I'm on holiday in one of these places where the geographical location doesn't really matter, as long as there is endless sun, blue sky, a beach, a pool, and an all-you-can eat buffet. But I'm interrupting this holiday for an hour to update this blog. Before I left, I spent an afternoon in World of Warcraft doing mostly PvP. Somebody was forming a "premade" PvP group in the trade chat channel and I joined this "trademade" group to do a couple of Eye of the Storm and Arathi Basin battlegrounds. A nice improvement over just joining random battlegrounds alone, especially the few times where we were originally paired against another premade group, which then promptly deserted the battleground when facing us.
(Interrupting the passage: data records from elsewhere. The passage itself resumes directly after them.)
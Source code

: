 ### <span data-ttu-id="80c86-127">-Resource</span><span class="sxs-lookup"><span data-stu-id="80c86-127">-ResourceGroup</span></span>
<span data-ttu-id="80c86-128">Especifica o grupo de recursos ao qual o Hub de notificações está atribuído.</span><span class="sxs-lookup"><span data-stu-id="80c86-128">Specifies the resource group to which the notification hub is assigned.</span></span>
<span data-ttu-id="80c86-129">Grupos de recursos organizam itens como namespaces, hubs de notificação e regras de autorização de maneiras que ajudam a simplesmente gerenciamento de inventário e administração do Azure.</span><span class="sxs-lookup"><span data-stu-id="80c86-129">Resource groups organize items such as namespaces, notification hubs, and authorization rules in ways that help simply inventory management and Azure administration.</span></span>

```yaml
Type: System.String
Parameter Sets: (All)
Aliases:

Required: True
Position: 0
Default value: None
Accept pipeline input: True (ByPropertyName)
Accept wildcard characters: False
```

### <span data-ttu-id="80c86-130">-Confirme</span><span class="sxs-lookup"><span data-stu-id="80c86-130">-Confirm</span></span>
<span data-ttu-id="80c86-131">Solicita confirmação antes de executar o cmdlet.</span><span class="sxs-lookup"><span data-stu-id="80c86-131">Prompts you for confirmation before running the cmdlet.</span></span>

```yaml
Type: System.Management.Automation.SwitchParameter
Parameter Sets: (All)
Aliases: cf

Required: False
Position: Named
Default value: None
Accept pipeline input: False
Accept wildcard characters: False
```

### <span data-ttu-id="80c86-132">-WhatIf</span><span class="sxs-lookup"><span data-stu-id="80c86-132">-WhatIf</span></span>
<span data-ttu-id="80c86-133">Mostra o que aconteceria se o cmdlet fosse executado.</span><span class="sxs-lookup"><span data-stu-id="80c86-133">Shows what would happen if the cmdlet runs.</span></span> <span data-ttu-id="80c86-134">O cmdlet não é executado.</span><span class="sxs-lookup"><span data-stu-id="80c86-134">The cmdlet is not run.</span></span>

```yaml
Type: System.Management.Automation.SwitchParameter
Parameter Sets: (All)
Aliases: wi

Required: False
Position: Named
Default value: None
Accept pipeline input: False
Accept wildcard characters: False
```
All in all a lot of fun, and I'm half-way in honor to the one-handed sword I want.
So I was wondering, if World of Warcraft PvP manages to entertain me, who certainly isn't a PvP fan, might WoW PvP already be the best form of MMORPG PvP possible?
My reasoning is that there is an inherent incompatibility between MMORPG and PvP. A MMORPG works on the basis of continual character improvement: systems where you can actually lose xp or levels have died out, and we are now always winning, sometimes sooner, sometimes later, but never really losing anything. PvP on the other hand, by definition has a winner and a loser. And PvP is best if the two sides are equally strong, which doesn't mix well with a system in which players can be more or less advanced, depending on how much they already played before.
World of Warcraft pretty much solves this incompatibility. You don't really lose in a battleground, you just win less. Being killed is nearly without consequence and happens so often you stop noticing. And the bigger the battleground is, the less important become differences in gear, because a few very well or very badly equipped people don't make a big impact in a 40 vs. 40 battle.
Now it is perfectly possible that some future MMORPGs will succeed with similar formulas: PvP in which character development isn't overly important, and in which there are no losers. You can call it carebear PvP, but by the simple fact that it doesn't frustrate people so much, it is bound to be the most popular PvP. If other people are clamoring for PvP which has a more lasting effect, "impact PvP", or "meaningful" PvP, I'm sceptical. In WoW you win PvP in an instanced battleground, and there is no lasting result, because when you log off the next person playing must be able to win *his* battleground without a lasting influence of what you did. As soon as you move PvP to the overland map, and have people conquer lands and castles, and set it up in a way that the castle you conquered is still around when you log on next time, your PvP success comes at the cost of a negative experience of somebody else. For a win to stay around, the loss has to stay too. Impact PvP is creating real losers for a longer time, and those people won't be happy. Even if the permanent losers are those who are objectively the worst PvP players, any system which continually frustrates one group of players is bound to fail in the long run. The worst and most frustrated players quit, and then it's the second-worst group of players getting hammered until they give up. That can only lead to a shrinking user-base, which is the last thing a MMORPG needs to be a success.
Other games where players fight other players, but that don't have the baggage of persistent worlds and MMORPG character development fare better here. Ladder systems in which people mostly play against people of similar skill level work better outside persistent worlds. For MMORPGs the carebear PvP of WoW might be the best possible solution.